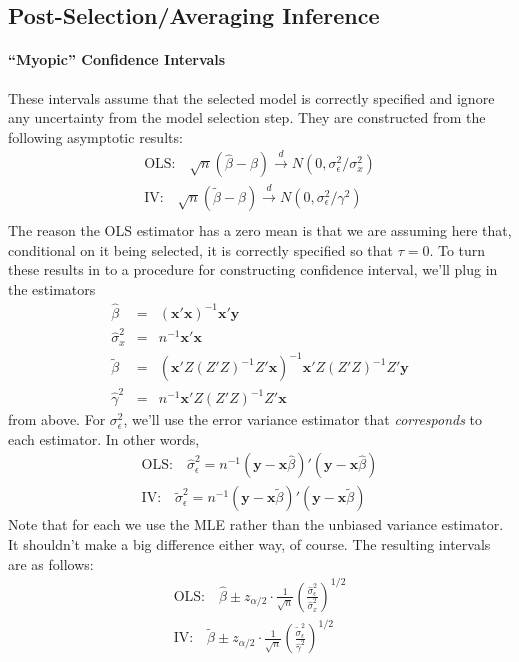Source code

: \documentclass[12pt]{article}
\theoremstyle{definition}
\begin{document}
\subsection{Post-Selection/Averaging Inference} %
\label{sub:valid_confidence_interval_for_ols_vs_2sls_example}

\paragraph{``Myopic'' Confidence Intervals}
These intervals assume that the selected model is correctly specified and ignore any uncertainty from the model selection step. They are constructed from the following asymptotic results:
  \begin{eqnarray*}
    \mbox{OLS:} \quad \sqrt{n}(\widehat{\beta} - \beta) \overset{d}{\rightarrow} N(0, \sigma_\epsilon^2/\sigma_x^2)\\
    \mbox{IV:} \quad \sqrt{n}(\widetilde{\beta} - \beta) \overset{d}{\rightarrow} N(0, \sigma_\epsilon^2/\gamma^2)\\
  \end{eqnarray*}
The reason the OLS estimator has a zero mean is that we are assuming here that, conditional on it being selected, it is correctly specified so that $\tau = 0$. To turn these results in to a procedure for constructing confidence interval, we'll plug in the estimators
 \begin{eqnarray*}
    \widehat{\beta} &=& (\mathbf{x}'\mathbf{x})^{-1}\mathbf{x}'\mathbf{y}\\
    \widehat{\sigma}_x^2 &=& n^{-1}\mathbf{x}'\mathbf{x} \\
    \widetilde{\beta} &=& (\mathbf{x}'Z(Z'Z)^{-1} Z'\mathbf{x})^{-1}\mathbf{x}'Z (Z'Z)^{-1} Z'\mathbf{y}\\
    \widehat{\gamma}^2 &=& n^{-1} \mathbf{x}'Z(Z'Z)^{-1}Z'\mathbf{x}
  \end{eqnarray*}
from above. For $\sigma_\epsilon^2$, we'll use the error variance estimator that \emph{corresponds} to each estimator. In other words, 
  \begin{eqnarray*}
    \mbox{OLS:} \quad \widehat{\sigma}_\epsilon^2 = n^{-1} \left(\mathbf{y} - \mathbf{x}\widehat{\beta}\right)'\left(\mathbf{y} - \mathbf{x}\widehat{\beta}\right)\\
    \mbox{IV:} \quad \widetilde{\sigma}_\epsilon^2 = n^{-1} \left(\mathbf{y} - \mathbf{x}\widetilde{\beta}\right)'\left(\mathbf{y} - \mathbf{x}\widetilde{\beta}\right)
  \end{eqnarray*}
Note that for each we use the MLE rather than the unbiased variance estimator. It shouldn't make a big difference either way, of course. The resulting intervals are as follows:
  \begin{eqnarray*}
    \mbox{OLS:} \quad \widehat{\beta} \pm z_{\alpha/2} \cdot \frac{1}{\sqrt{n}} \left(\frac{\widehat{\sigma}_\epsilon^2}{\widehat{\sigma}_x^2} \right)^{1/2}\\
    \mbox{IV:} \quad \widetilde{\beta} \pm z_{\alpha/2} \cdot \frac{1}{\sqrt{n}} \left(\frac{\widetilde{\sigma}_\epsilon^2}{\widehat{\gamma}^2} \right)^{1/2}
  \end{eqnarray*}
\end{document}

Task goal: Reproduce every line of the material above, but drop the pictures.

Output of the exercise:
Source code

: \documentclass[12pt]{article}
\theoremstyle{definition}
\begin{document}
\subsection{Post-Selection/Averaging Inference} %
\label{sub:valid_confidence_interval_for_ols_vs_2sls_example}

\paragraph{``Myopic'' Confidence Intervals}
These intervals assume that the selected model is correctly specified and ignore any uncertainty from the model selection step. They are constructed from the following asymptotic results:
  \begin{eqnarray*}
    \mbox{OLS:} \quad \sqrt{n}(\widehat{\beta} - \beta) \overset{d}{\rightarrow} N(0, \sigma_\epsilon^2/\sigma_x^2)\\
    \mbox{IV:} \quad \sqrt{n}(\widetilde{\beta} - \beta) \overset{d}{\rightarrow} N(0, \sigma_\epsilon^2/\gamma^2)\\
  \end{eqnarray*}
The reason the OLS estimator has a zero mean is that we are assuming here that, conditional on it being selected, it is correctly specified so that $\tau = 0$. To turn these results in to a procedure for constructing confidence interval, we'll plug in the estimators
 \begin{eqnarray*}
    \widehat{\beta} &=& (\mathbf{x}'\mathbf{x})^{-1}\mathbf{x}'\mathbf{y}\\
    \widehat{\sigma}_x^2 &=& n^{-1}\mathbf{x}'\mathbf{x} \\
    \widetilde{\beta} &=& (\mathbf{x}'Z(Z'Z)^{-1} Z'\mathbf{x})^{-1}\mathbf{x}'Z (Z'Z)^{-1} Z'\mathbf{y}\\
    \widehat{\gamma}^2 &=& n^{-1} \mathbf{x}'Z(Z'Z)^{-1}Z'\mathbf{x}
  \end{eqnarray*}
from above. For $\sigma_\epsilon^2$, we'll use the error variance estimator that \emph{corresponds} to each estimator. In other words, 
  \begin{eqnarray*}
    \mbox{OLS:} \quad \widehat{\sigma}_\epsilon^2 = n^{-1} \left(\mathbf{y} - \mathbf{x}\widehat{\beta}\right)'\left(\mathbf{y} - \mathbf{x}\widehat{\beta}\right)\\
    \mbox{IV:} \quad \widetilde{\sigma}_\epsilon^2 = n^{-1} \left(\mathbf{y} - \mathbf{x}\widetilde{\beta}\right)'\left(\mathbf{y} - \mathbf{x}\widetilde{\beta}\right)
  \end{eqnarray*}
Note that for each we use the MLE rather than the unbiased variance estimator. It shouldn't make a big difference either way, of course. The resulting intervals are as follows:
  \begin{eqnarray*}
    \mbox{OLS:} \quad \widehat{\beta} \pm z_{\alpha/2} \cdot \frac{1}{\sqrt{n}} \left(\frac{\widehat{\sigma}_\epsilon^2}{\widehat{\sigma}_x^2} \right)^{1/2}\\
    \mbox{IV:} \quad \widetilde{\beta} \pm z_{\alpha/2} \cdot \frac{1}{\sqrt{n}} \left(\frac{\widetilde{\sigma}_\epsilon^2}{\widehat{\gamma}^2} \right)^{1/2}
  \end{eqnarray*}
\end{document}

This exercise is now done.